After marrying Harry, the couple put on many of the country’s biggest rodeos, and at one time they worked rodeos in 11 different states.

“The joke in the family is I’ve been a member (of the PRCA) longer than Harry,” Karen Vold said.

For the last 28 years, she and her former student, Linda Scholtz, have taught trick riding to students from around the world at the Red Top Ranch Trick Riding School in Avondale, about 20 miles outside of Pueblo, Colo.

 “As long as they keep coming, I’ll keep teaching,” Karen Vold said. “That’s what you do when you can’t trick ride any more.
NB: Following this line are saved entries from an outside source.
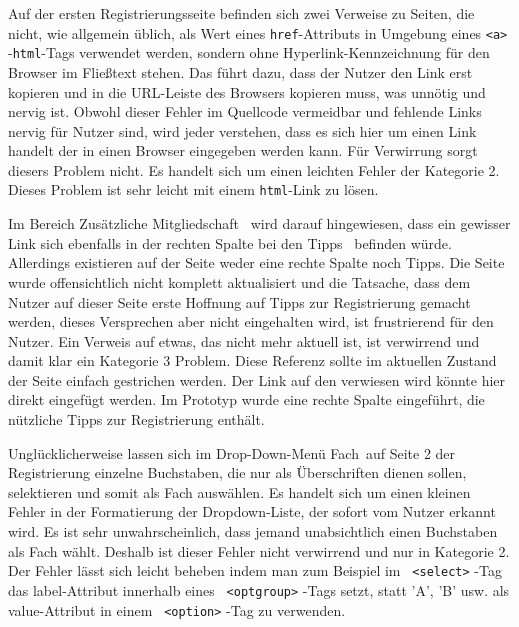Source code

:{ Auf der ersten Registrierungsseite befinden sich zwei Verweise zu Seiten, die nicht, wie allgemein üblich, als Wert eines \texttt{href}-Attributs in Umgebung eines \texttt{\textless a\textgreater} -\texttt{html}-Tags verwendet werden, sondern ohne Hyperlink-Kennzeichnung für den Browser im Fließtext stehen. Das führt dazu, dass der Nutzer den Link erst kopieren und in die URL-Leiste des Browsers kopieren muss, was unnötig und nervig ist.
}
{ Obwohl dieser Fehler im Quellcode vermeidbar und fehlende Links nervig für Nutzer sind, wird jeder verstehen, dass es sich hier um einen Link handelt der in einen Browser eingegeben werden kann. Für Verwirrung sorgt diesers Problem nicht. Es handelt sich um einen leichten Fehler der Kategorie 2.
}
{ Dieses Problem ist sehr leicht mit einem \texttt{html}-Link zu lösen.
} 

{ Im Bereich \glqq Zusätzliche Mitgliedschaft\grqq ~ wird darauf hingewiesen, dass ein gewisser Link sich ebenfalls in der \glqq rechten Spalte bei den Tipps\grqq ~ befinden würde. Allerdings existieren auf der Seite weder eine rechte Spalte noch Tipps. Die Seite wurde offensichtlich nicht komplett aktualisiert und die Tatsache, dass dem Nutzer auf dieser Seite erste Hoffnung auf Tipps zur Registrierung gemacht werden, dieses Versprechen aber nicht eingehalten wird, ist frustrierend für den Nutzer.
}
{ Ein Verweis auf etwas, das nicht mehr aktuell ist, ist verwirrend und damit klar ein Kategorie 3 Problem.
}
{ Diese Referenz sollte im aktuellen Zustand der Seite einfach gestrichen werden. Der Link auf den verwiesen wird könnte hier direkt eingefügt werden. Im Prototyp wurde eine rechte Spalte eingeführt, die nützliche Tipps zur Registrierung enthält.
} 

{ Unglücklicherweise lassen sich im Drop-Down-Menü \glqq Fach\grqq ~auf Seite 2 der Registrierung einzelne Buchstaben, die nur als Überschriften dienen sollen, selektieren und somit als Fach auswählen. 
}
{ Es handelt sich um einen kleinen Fehler in der Formatierung der Dropdown-Liste, der sofort vom Nutzer erkannt wird. Es ist sehr unwahrscheinlich, dass jemand unabsichtlich einen Buchstaben als Fach wählt. Deshalb ist dieser Fehler nicht verwirrend und nur in Kategorie 2.
}
{ Der Fehler lässt sich leicht beheben indem man zum Beispiel im \texttt{ \textless select\textgreater} -Tag das label-Attribut innerhalb eines \texttt{ \textless optgroup\textgreater  } -Tags setzt, statt 'A', 'B' usw. als value-Attribut in einem \texttt{ \textless option\textgreater} -Tag zu verwenden.
} 



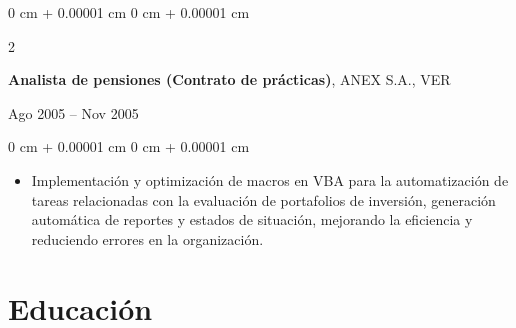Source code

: \documentclass[10pt, letterpaper]{article}
\newenvironment{highlights}{
    \begin{itemize}[
        topsep=0.10 cm,
        parsep=0.10 cm,
        partopsep=0pt,
        itemsep=0pt,
        leftmargin=0 cm + 10pt
    ]
}{
    \end{itemize}
} %
\newenvironment{onecolentry}{
    \begin{adjustwidth}{
        0 cm + 0.00001 cm
    }{
        0 cm + 0.00001 cm
    }
}{
    \end{adjustwidth}
} %
\newenvironment{twocolentry}[2][]{
    \onecolentry
    \def\secondColumn{#2}
    \setcolumnwidth{\fill, 4.5 cm}
    \begin{paracol}{2}
}{
    \switchcolumn \raggedleft \secondColumn
    \end{paracol}
    \endonecolentry
} %
\begin{document}
        \begin{twocolentry}{Ago 2005 – Nov 2005}
            \textbf{Analista de pensiones (Contrato de prácticas)}, ANEX S.A., VER
        \end{twocolentry}

        \vspace{0.10 cm}
        \begin{onecolentry}
            \begin{highlights}
                \item Implementación y optimización de macros en VBA para la automatización de tareas relacionadas con la evaluación de portafolios de inversión, generación automática de reportes y estados de situación, mejorando la eficiencia y reduciendo errores en la organización.
            \end{highlights}
        \end{onecolentry}

        


    
    \section{Educación}
        
\end{document}
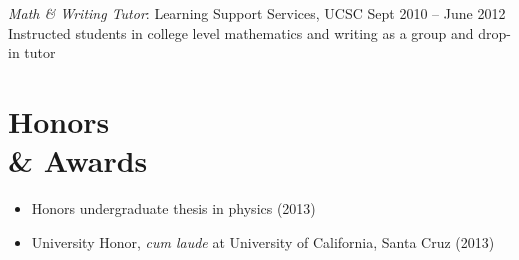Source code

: \documentclass[margin,10pt]{res}
\begin{document}
\begin{resume}
                {\sl Math \& Writing Tutor}: Learning Support Services, UCSC   \hfill          Sept 2010 -- June 2012\\
                Instructed students in college level mathematics and writing as a group and drop-in tutor\\

                 
                                  
\section{Honors \\ \& Awards}
                 \begin{itemize}  \itemsep -1pt %
                    \item Honors undergraduate thesis in physics (2013)
                    \item University Honor, \textit{cum laude} at University of California, Santa Cruz (2013)\\
                 \end{itemize}  


\end{resume}
\end{document}
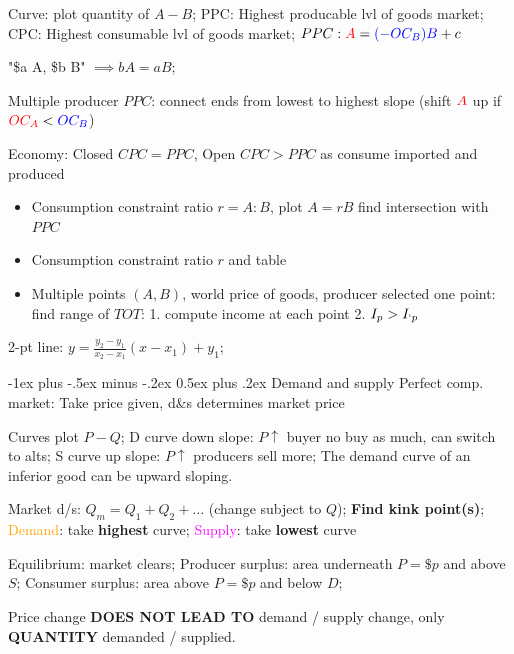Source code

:\documentclass[a4paper]{article}
\makeatletter
\renewcommand{\section}{\@startsection{section}{1}{0mm}%
                                {-1ex plus -.5ex minus -.2ex}%
                                {0.5ex plus .2ex}%
                                {\normalfont\large\bfseries}}
\makeatother
\begin{document}
\begin{multicols*}{3}
    Curve: plot quantity of $A-B$; PPC: Highest producable lvl of goods market; CPC: Highest consumable lvl of goods market; $PPC: \textcolor{red}{A} = \textcolor{blue}{(-OC_B)B}+c$

    "\$a A, \$b B" $\implies bA=aB$;

    Multiple producer $PPC$: connect ends from lowest to highest slope (shift $\textcolor{red}{A}$ up if $\textcolor{red}{OC_A}<\textcolor{blue}{OC_B}$)

    Economy: Closed $CPC=PPC$, Open $CPC > PPC$ as consume imported and produced

    \begin{itemize}
        \item Consumption constraint ratio $r=A:B$, plot $A=rB$ find intersection with $PPC$
        \item Consumption constraint ratio $r$ and table
        \item Multiple points $(A,B)$, world price of goods, producer selected one point: find range of $TOT$: 1. compute income at each point 2. $I_p > I_{`p}$
    \end{itemize}

    2-pt line: $y=\frac{y_2-y_1}{x_2-x_1}(x-x_1)+y_1$;

    \section{Demand and supply}
    Perfect comp. market: Take price given, d\&s determines market price

    Curves plot $P-Q$; D curve down slope: $P\uparrow$ buyer no buy as much, can switch to alts; S curve up slope: $P\uparrow$ producers sell more; The demand curve of an inferior good can be upward sloping.

    Market d/s: $Q_m = Q_1 + Q_2 + \ldots$ (change subject to $Q$); \textbf{Find kink point(s)}; \textcolor{orange}{Demand}: take \textbf{highest} curve; \textcolor{magenta}{Supply}: take \textbf{lowest} curve

    Equilibrium: market clears; Producer surplus: area underneath $P=\$p$ and above $S$; Consumer surplus: area above $P=\$p$ and below $D$;

    Price change \textbf{DOES NOT LEAD TO} demand / supply change, only \textbf{QUANTITY} demanded / supplied.


\end{multicols*}
\end{document}
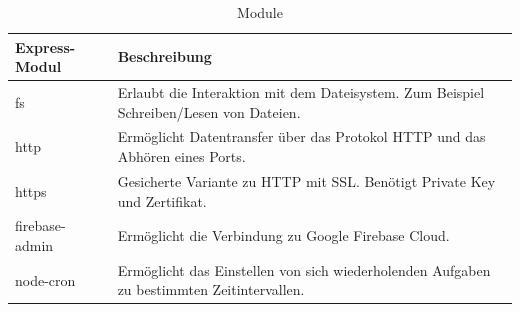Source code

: \begin{table}[tbt]
\caption{Module}
\begin{center}
    \begin{tabular}{| l | p{8cm} |}
    \hline
    Express-Modul & Beschreibung \\ \hline
    fs & Erlaubt die Interaktion mit dem Dateisystem.\newline
	Zum Beispiel Schreiben/Lesen von Dateien.\\
    
    \hline
    http & Ermöglicht Datentransfer über das Protokol HTTP und das Abhören eines Ports.  \\
    
    \hline
	https & Gesicherte Variante zu HTTP mit SSL.\newline
	Benötigt Private Key und Zertifikat.  \\
	
    \hline    
    firebase-admin & Ermöglicht die Verbindung zu Google Firebase 			Cloud. \\ 
    
    \hline    
    node-cron & Ermöglicht das Einstellen von sich wiederholenden 			Aufgaben zu bestimmten Zeitintervallen.  \\
    \hline
    \end{tabular}
\end{center}
\end{table}

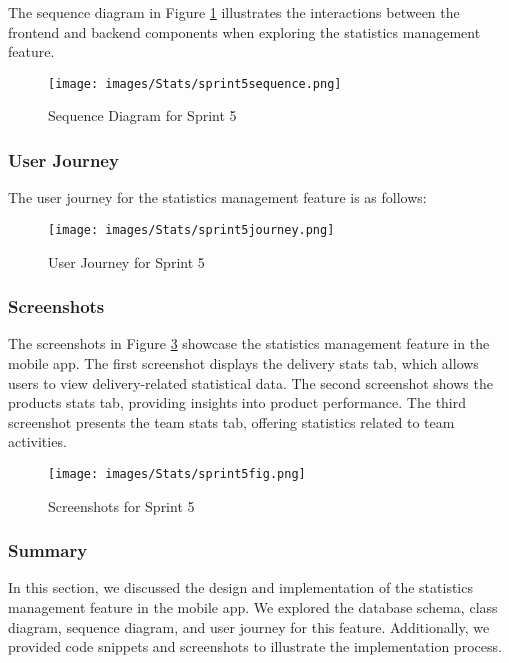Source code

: The sequence diagram in Figure \ref{fig:sequence_sprint5} illustrates the interactions between the frontend and backend components when exploring the statistics management feature.

\begin{figure}[H]
    \centering
    \texttt{[image: images/Stats/sprint5sequence.png]}
    \caption{Sequence Diagram for Sprint 5}
    \label{fig:sequence_sprint5}
\end{figure}

\subsubsection{User Journey}

The user journey for the statistics management feature is as follows:

\begin{figure}[H]
    \centering
    \texttt{[image: images/Stats/sprint5journey.png]}
    \caption{User Journey for Sprint 5}
    \label{fig:activity_sprint5}
\end{figure}

\subsubsection{Screenshots}

The screenshots in Figure \ref{fig:screenshots_sprint5} showcase the statistics management feature in the mobile app. The first screenshot displays the delivery stats tab, which allows users to view delivery-related statistical data. The second screenshot shows the products stats tab, providing insights into product performance. The third screenshot presents the team stats tab, offering statistics related to team activities.

\begin{figure}[H]
    \centering
    \texttt{[image: images/Stats/sprint5fig.png]}
    \caption{Screenshots for Sprint 5}
    \label{fig:screenshots_sprint5}
\end{figure}

\subsubsection{Summary}

In this section, we discussed the design and implementation of the statistics management feature in the mobile app. We explored the database schema, class diagram, sequence diagram, and user journey for this feature. Additionally, we provided code snippets and screenshots to illustrate the implementation process.

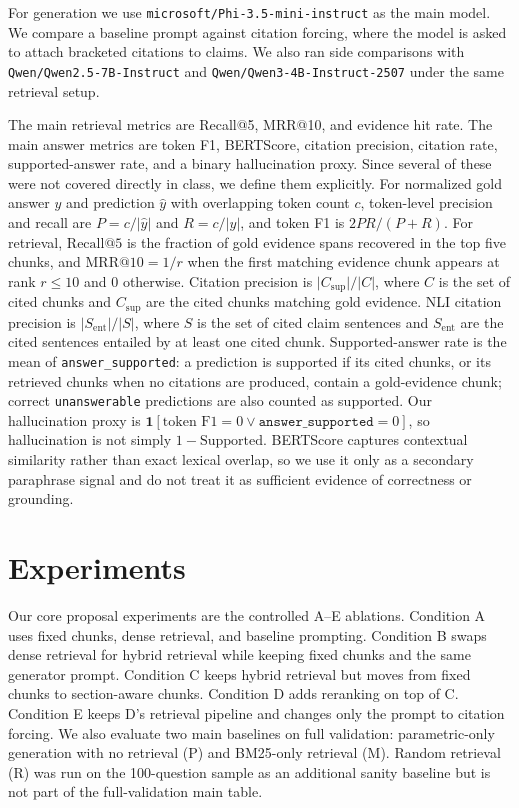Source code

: \documentclass[11pt]{article}
\begin{document}
For generation we use \texttt{microsoft/Phi-3.5-mini-instruct} \citep{microsoft2024phi3} as the main model. We compare a baseline prompt against citation forcing, where the model is asked to attach bracketed citations to claims. We also ran side comparisons with \texttt{Qwen/Qwen2.5-7B-Instruct} \citep{qwen2024qwen25} and \texttt{Qwen/Qwen3-4B-Instruct-2507} \citep{qwen2025qwen3} under the same retrieval setup.

The main retrieval metrics are Recall@5, MRR@10, and evidence hit rate. The main answer metrics are token F1, BERTScore, citation precision, citation rate, supported-answer rate, and a binary hallucination proxy. Since several of these were not covered directly in class, we define them explicitly. For normalized gold answer $y$ and prediction $\hat{y}$ with overlapping token count $c$, token-level precision and recall are $P=c/|\hat{y}|$ and $R=c/|y|$, and token F1 is $2PR/(P+R)$. For retrieval, $\mathrm{Recall@5}$ is the fraction of gold evidence spans recovered in the top five chunks, and $\mathrm{MRR@10}=1/r$ when the first matching evidence chunk appears at rank $r\le 10$ and $0$ otherwise. Citation precision is $\lvert C_{\mathrm{sup}}\rvert / \lvert C\rvert$, where $C$ is the set of cited chunks and $C_{\mathrm{sup}}$ are the cited chunks matching gold evidence. NLI citation precision is $\lvert S_{\mathrm{ent}}\rvert / \lvert S\rvert$, where $S$ is the set of cited claim sentences and $S_{\mathrm{ent}}$ are the cited sentences entailed by at least one cited chunk. Supported-answer rate is the mean of \texttt{answer\_supported}: a prediction is supported if its cited chunks, or its retrieved chunks when no citations are produced, contain a gold-evidence chunk; correct \texttt{unanswerable} predictions are also counted as supported. Our hallucination proxy is $\mathbf{1}[\text{token F1}=0 \lor \texttt{answer\_supported}=0]$, so hallucination is not simply $1-\text{Supported}$. BERTScore captures contextual similarity rather than exact lexical overlap, so we use it only as a secondary paraphrase signal and do not treat it as sufficient evidence of correctness or grounding.

\section{Experiments}

Our core proposal experiments are the controlled A--E ablations. Condition A uses fixed chunks, dense retrieval, and baseline prompting. Condition B swaps dense retrieval for hybrid retrieval while keeping fixed chunks and the same generator prompt. Condition C keeps hybrid retrieval but moves from fixed chunks to section-aware chunks. Condition D adds reranking on top of C. Condition E keeps D's retrieval pipeline and changes only the prompt to citation forcing. We also evaluate two main baselines on full validation: parametric-only generation with no retrieval (P) and BM25-only retrieval (M). Random retrieval (R) was run on the 100-question sample as an additional sanity baseline but is not part of the full-validation main table.
\end{document}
My family would ask me what I would do when I stopped trick riding and I said I didn’t want to talk about it – so then I became a coach.”

The inaugural PRCA Donita Barnes Lifetime Achievement Award was given to Barnes in 2011.

“I was so pleased when they created the honor in her name because she so rightly deserved it,” Karen Vold said.

Art and Linda Alsbaugh were the recipients in 2012, then Fred and Norma Dorenkamp won it in 2013. Quail Dobbs received the award in 2014, and Cotton Rosser was last year’s winner.

All other year-end PRCA awards will be announced at the 2016 PRCA Awards Banquet, Nov. 30 at the South Point Hotel, Casino & Spa in Las Vegas.